■ Material for the task
* * *

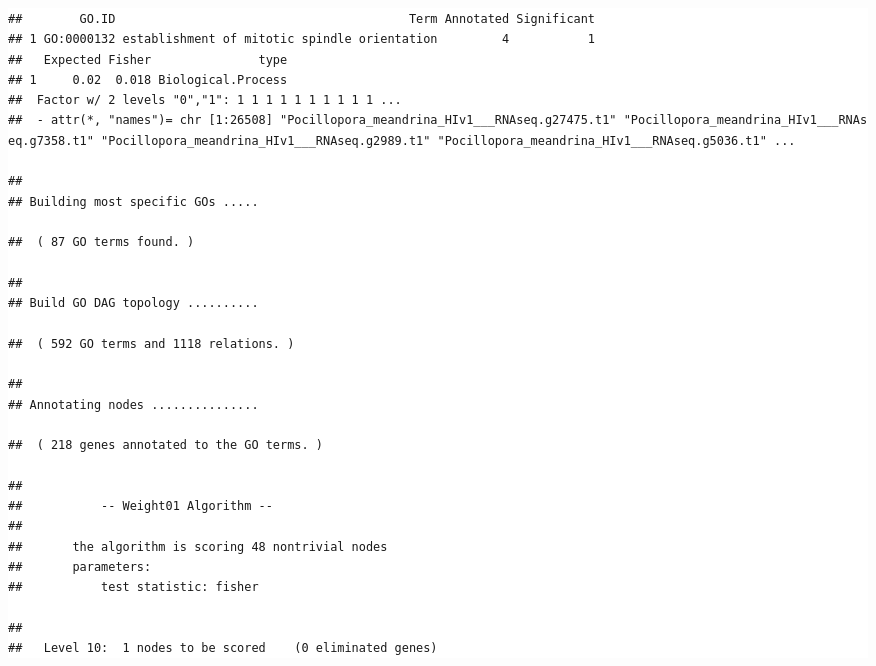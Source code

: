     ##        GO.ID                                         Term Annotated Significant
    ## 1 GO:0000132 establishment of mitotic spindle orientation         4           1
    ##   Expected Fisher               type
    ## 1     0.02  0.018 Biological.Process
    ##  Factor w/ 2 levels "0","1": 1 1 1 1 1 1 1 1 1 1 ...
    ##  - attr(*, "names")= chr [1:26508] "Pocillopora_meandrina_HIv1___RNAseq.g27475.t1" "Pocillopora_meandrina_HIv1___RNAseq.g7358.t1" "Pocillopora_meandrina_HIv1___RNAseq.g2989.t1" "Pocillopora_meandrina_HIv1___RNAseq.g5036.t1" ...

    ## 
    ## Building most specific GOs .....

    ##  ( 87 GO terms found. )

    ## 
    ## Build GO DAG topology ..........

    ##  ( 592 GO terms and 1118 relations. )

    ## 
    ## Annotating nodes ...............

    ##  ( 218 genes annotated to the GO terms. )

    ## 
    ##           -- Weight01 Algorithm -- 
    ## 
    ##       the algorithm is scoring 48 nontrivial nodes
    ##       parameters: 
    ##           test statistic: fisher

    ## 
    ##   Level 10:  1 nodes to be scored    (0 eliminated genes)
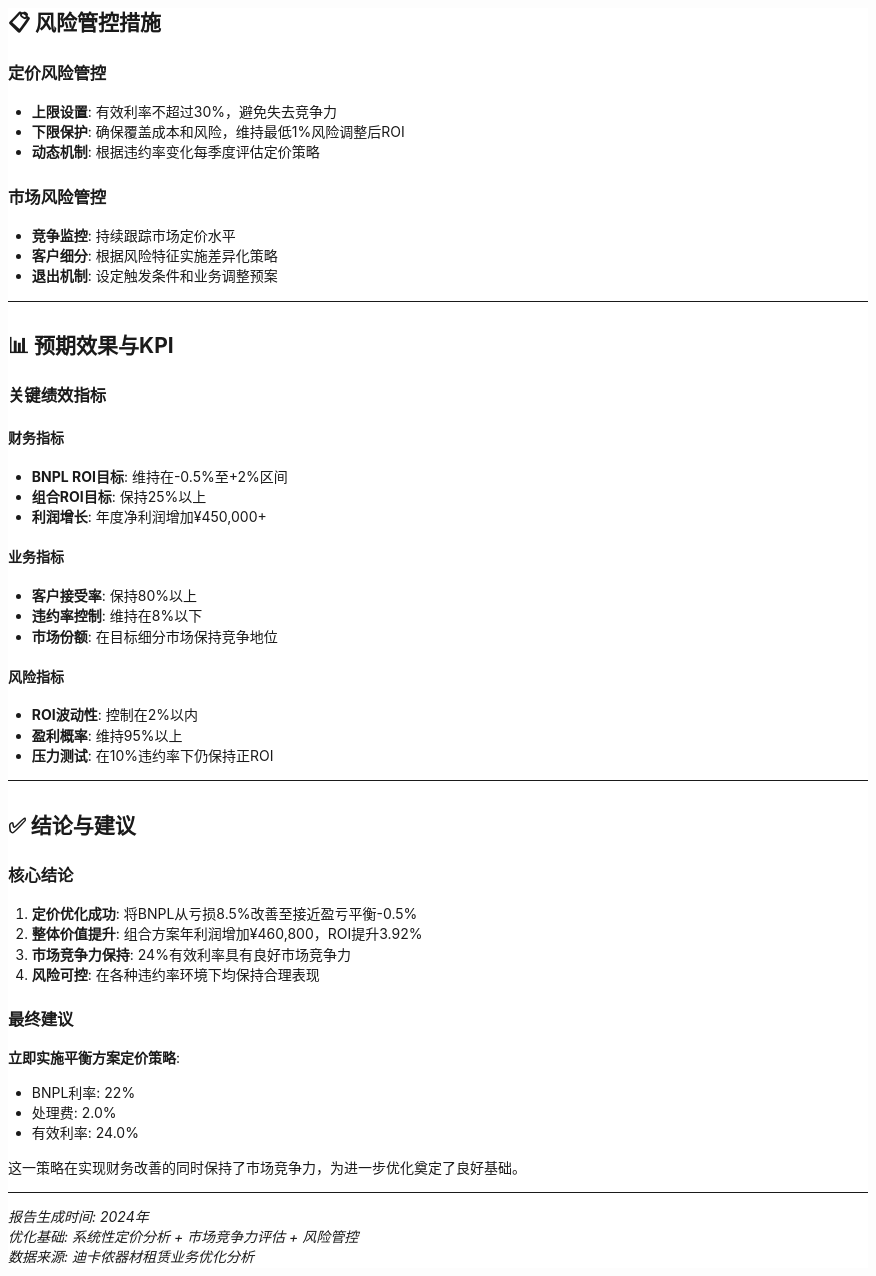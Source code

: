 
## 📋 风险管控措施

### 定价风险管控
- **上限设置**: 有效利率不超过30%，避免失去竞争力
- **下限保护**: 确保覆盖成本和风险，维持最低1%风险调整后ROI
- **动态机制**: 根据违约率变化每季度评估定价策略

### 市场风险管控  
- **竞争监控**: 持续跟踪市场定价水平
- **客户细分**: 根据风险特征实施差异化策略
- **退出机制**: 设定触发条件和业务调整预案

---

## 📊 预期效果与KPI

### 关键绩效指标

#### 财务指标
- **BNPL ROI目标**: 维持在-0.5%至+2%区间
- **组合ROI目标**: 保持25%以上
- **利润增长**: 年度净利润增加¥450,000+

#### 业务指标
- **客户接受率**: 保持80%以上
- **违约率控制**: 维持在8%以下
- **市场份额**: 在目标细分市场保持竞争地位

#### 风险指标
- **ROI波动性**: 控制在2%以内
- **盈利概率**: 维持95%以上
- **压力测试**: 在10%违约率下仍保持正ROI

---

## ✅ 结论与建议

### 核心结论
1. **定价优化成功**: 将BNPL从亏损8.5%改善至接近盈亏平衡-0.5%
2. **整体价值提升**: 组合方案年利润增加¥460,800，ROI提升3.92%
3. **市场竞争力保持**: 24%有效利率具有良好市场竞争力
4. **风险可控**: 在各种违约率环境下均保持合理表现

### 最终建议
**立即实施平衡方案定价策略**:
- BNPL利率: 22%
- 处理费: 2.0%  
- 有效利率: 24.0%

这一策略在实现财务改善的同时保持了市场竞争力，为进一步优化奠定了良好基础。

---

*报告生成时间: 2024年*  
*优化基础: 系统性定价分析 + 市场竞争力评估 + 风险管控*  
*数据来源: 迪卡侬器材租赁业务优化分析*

* * *

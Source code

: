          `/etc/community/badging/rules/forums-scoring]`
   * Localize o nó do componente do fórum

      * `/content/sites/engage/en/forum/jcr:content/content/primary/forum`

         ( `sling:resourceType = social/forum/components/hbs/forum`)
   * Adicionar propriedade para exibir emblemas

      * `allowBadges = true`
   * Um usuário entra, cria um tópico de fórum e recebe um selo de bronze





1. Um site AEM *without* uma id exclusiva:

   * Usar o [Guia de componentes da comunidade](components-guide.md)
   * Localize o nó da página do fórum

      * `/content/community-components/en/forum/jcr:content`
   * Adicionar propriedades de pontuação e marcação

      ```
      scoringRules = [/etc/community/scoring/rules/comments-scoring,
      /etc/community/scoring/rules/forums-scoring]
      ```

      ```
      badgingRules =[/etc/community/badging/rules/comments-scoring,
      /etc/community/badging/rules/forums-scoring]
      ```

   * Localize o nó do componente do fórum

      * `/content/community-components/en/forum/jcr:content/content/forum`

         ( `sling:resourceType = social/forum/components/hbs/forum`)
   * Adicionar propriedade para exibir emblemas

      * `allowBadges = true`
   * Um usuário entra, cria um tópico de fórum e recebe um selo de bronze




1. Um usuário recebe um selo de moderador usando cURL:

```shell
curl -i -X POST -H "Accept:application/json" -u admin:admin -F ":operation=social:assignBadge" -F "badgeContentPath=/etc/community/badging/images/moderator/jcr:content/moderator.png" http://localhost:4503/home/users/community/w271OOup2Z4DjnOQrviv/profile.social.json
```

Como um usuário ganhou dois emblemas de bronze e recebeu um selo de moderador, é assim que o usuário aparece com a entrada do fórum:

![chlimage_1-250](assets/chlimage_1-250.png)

* * *

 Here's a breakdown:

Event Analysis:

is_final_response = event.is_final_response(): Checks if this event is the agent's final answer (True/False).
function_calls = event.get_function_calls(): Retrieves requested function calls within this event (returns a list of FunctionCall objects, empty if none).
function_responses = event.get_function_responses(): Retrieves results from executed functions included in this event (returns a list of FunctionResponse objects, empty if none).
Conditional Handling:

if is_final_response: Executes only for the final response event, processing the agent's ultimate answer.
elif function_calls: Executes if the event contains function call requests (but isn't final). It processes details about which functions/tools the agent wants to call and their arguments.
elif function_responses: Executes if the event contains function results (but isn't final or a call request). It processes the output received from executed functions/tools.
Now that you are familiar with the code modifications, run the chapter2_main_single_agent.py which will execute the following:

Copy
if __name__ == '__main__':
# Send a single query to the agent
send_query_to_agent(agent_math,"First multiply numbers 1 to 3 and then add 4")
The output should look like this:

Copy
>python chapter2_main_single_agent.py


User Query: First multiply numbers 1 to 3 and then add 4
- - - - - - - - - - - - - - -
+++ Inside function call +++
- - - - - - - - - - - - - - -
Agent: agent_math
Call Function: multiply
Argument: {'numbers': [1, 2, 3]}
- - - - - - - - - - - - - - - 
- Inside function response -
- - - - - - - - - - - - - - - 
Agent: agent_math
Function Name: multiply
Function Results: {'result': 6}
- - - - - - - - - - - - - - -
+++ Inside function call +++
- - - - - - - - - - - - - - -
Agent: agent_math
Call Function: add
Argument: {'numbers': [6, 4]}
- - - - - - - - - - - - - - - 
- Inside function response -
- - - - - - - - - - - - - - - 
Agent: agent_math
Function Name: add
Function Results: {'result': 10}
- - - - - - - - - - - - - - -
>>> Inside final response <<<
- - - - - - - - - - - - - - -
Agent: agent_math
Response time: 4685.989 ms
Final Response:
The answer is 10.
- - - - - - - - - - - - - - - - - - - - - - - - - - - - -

* * *

■ What the exercise asks
Lines containing the string "components" are the ones to copy from the entries above.

■ Solution to this exercise
         ( `sling:resourceType = social/forum/components/hbs/forum`)
   * Usar o [Guia de componentes da comunidade](components-guide.md)
      * `/content/community-components/en/forum/jcr:content`
      * `/content/community-components/en/forum/jcr:content/content/forum`
         ( `sling:resourceType = social/forum/components/hbs/forum`)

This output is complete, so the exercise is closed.